SetOutChan(ch []interface{}) - sets the wrapped channels that will serve as the output channels for the plugin. The output channels are instantiated by the processor, which is also in charge of stitching the plugins together. If the plugin is the last one in the chain, then this function can be left empty. See the SetOutputChan function in the flattener to see how an output channel is implemented.
Cleanup() - Used to cleanup any resources. This function is called by the processor after the plugin Process function exits. One of the key items to close in the Cleanup function is the output channel using the golang close() function. Closing the output channel enables the pipeline to be torn down gracefully and in sequence.
main(){} - this main method is not used by the plugin or processor. It’s required by golang in order to be able to compile as a shared object.

To compile the example plugin, use the provided Makefile:

make -C plugins/processors/example

This will build the plugin and copy it into resources/plugins/.

To use the new plugin, use the configuration provided in github, which defines the following pipeline:

{
   "pipeline":[
     {
      "processor": "sysflowreader",
      "handler": "flattener",
      "in": "sysflow sysflowchan",
      "out": "flat flattenerchan"
     },
     {
      "processor": "example",
      "in": "flat flattenerchan"
     }
   ]
}

This pipeline contains two plugins:

The builtin sysflowReader plugin with flattener handler, which takes raw sysflow objects, and flattens them
into arrays of integers and strings for easier processing in certain plugins like the policy engine.
The example plugin, which takes the flattened output from the sysflowreader plugin, and prints it the screen.

The key item to note is that the output channel (i.e., out) of sysflowreader matches the input channel (i.e., in) of the example plugin. This ensures that the plugins will be properly stitched together.

Build

The example plugin is a custom plugin that illustrates how to implement a minimal plugin that reads the records from the input channel and logs them to the standard output.

To run this example, in the root of sf-processor, build the processor and the example plugin. Note, this plugin’s shared object is generated in resources/plugins/example.so.

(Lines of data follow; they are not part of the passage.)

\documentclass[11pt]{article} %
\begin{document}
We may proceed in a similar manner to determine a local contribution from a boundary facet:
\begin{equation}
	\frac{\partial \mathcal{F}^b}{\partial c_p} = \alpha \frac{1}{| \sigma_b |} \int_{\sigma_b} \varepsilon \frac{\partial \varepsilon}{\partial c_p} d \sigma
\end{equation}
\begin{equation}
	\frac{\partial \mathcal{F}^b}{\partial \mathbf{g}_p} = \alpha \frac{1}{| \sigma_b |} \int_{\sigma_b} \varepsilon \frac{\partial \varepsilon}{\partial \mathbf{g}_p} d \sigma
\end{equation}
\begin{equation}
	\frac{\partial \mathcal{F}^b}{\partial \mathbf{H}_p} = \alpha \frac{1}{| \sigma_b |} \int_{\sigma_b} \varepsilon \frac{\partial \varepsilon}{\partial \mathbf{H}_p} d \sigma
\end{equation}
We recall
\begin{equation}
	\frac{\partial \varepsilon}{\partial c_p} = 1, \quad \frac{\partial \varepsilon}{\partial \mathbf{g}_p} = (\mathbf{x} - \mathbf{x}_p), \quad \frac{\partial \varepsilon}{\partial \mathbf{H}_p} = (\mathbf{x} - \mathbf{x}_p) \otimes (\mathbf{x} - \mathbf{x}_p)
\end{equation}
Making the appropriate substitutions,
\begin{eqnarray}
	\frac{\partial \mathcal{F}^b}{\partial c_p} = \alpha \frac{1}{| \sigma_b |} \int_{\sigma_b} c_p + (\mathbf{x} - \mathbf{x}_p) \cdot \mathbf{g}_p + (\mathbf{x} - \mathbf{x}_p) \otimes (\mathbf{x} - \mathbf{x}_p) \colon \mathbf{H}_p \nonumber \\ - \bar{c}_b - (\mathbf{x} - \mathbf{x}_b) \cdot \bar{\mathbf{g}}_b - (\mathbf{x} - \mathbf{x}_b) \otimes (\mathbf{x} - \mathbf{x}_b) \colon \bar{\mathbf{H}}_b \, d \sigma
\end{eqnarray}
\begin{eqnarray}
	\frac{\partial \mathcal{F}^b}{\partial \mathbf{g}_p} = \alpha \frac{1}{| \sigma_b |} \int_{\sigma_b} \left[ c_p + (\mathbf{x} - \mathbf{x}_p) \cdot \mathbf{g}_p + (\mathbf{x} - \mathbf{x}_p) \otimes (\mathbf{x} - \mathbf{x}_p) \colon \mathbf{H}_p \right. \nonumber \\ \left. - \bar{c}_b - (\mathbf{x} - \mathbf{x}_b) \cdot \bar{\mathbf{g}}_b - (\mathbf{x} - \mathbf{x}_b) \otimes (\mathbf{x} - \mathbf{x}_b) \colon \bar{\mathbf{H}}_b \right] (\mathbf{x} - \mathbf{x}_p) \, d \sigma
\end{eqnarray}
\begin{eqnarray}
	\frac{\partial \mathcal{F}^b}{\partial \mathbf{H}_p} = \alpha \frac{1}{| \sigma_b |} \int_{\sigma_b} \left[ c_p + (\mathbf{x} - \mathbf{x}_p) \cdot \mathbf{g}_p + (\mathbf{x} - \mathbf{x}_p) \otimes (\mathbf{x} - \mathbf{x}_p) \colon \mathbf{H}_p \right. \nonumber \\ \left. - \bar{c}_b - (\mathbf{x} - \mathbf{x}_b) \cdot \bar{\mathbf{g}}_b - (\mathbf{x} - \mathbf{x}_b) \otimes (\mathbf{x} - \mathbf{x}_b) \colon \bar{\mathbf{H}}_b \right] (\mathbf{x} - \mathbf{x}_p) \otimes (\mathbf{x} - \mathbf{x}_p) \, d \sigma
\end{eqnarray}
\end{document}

make build && make -C plugins/processors/example

Then, run:

cd driver && ./sfprocessor -log=info -config=../plugins/processors/example/pipeline.example.json ../resources/traces/tcp.sf

Plugin builder

To build the plugin for release, Go requires the code to be compiled with the exact package versions that the SysFlow processor was compiled with. The easiest way to achieve this is to use the pre-built plugin-builder Docker image in your build. This option also works for building plugins for deployment with the SysFlow binary packages.

Below is an example of how this can be achieved. Set $TAG to a SysFlow release (>=0.4.0), edge, or dev.

First, build the plugin:

docker run --rm \
    -v $(pwd)/plugins:/go/src/github.com/sysflow-telemetry/sf-processor/plugins \
    -v $(pwd)/resources:/go/src/github.com/sysflow-telemetry/sf-processor/resources \
    sysflowtelemetry/plugin-builder:$TAG \
    make -C /go/src/github.com/sysflow-telemetry/sf-processor/plugins/processors/example

To test it, run the pre-built processor with the example configuration and trace.

docker run --rm \
    -v $(pwd)/plugins:/usr/local/sysflow/plugins \
    -v $(pwd)/resources:/usr/local/sysflow/resources \
    -w /usr/local/sysflow/bin \
    --entrypoint=/usr/local/sysflow/bin/sfprocessor \
    sysflowtelemetry/sf-processor:$TAG \
    -log=info -config=../plugins/processors/example/pipeline.example.json ../resources/traces/tcp.sf

The output on the above pre-recorded trace should look like this:

[Health] 2022/02/21 12:55:19 pipeline.go:246: Health checks: passed
[Info] 2022/02/21 12:55:19 main.go:147: Successfully loaded pipeline configuration
[Info] 2022/02/21 12:55:19 pipeline.go:170: Starting the processing pipeline
[Info] 2022/02/21 12:55:19 example.go:75: Process Event: ./server, 13823
[Info] 2022/02/21 12:55:19 example.go:75: Process Event: ./client, 13824
[Info] 2022/02/21 12:55:19 example.go:75: Process Event: ./client, 13824
[Info] 2022/02/21 12:55:19 example.go:75: Process Event: ./server, 13823

Handler Plugins

User-defined handler modules can be plugged to the built-in SysFlow processor plugin to implement custom data processing and analytic pipelines.

Interface

Handlers are implemented via the golang plugin mechanism. A handler must implement the following interface, defined in the github.com/sysflow-telemetry/sf-apis/go/plugins package.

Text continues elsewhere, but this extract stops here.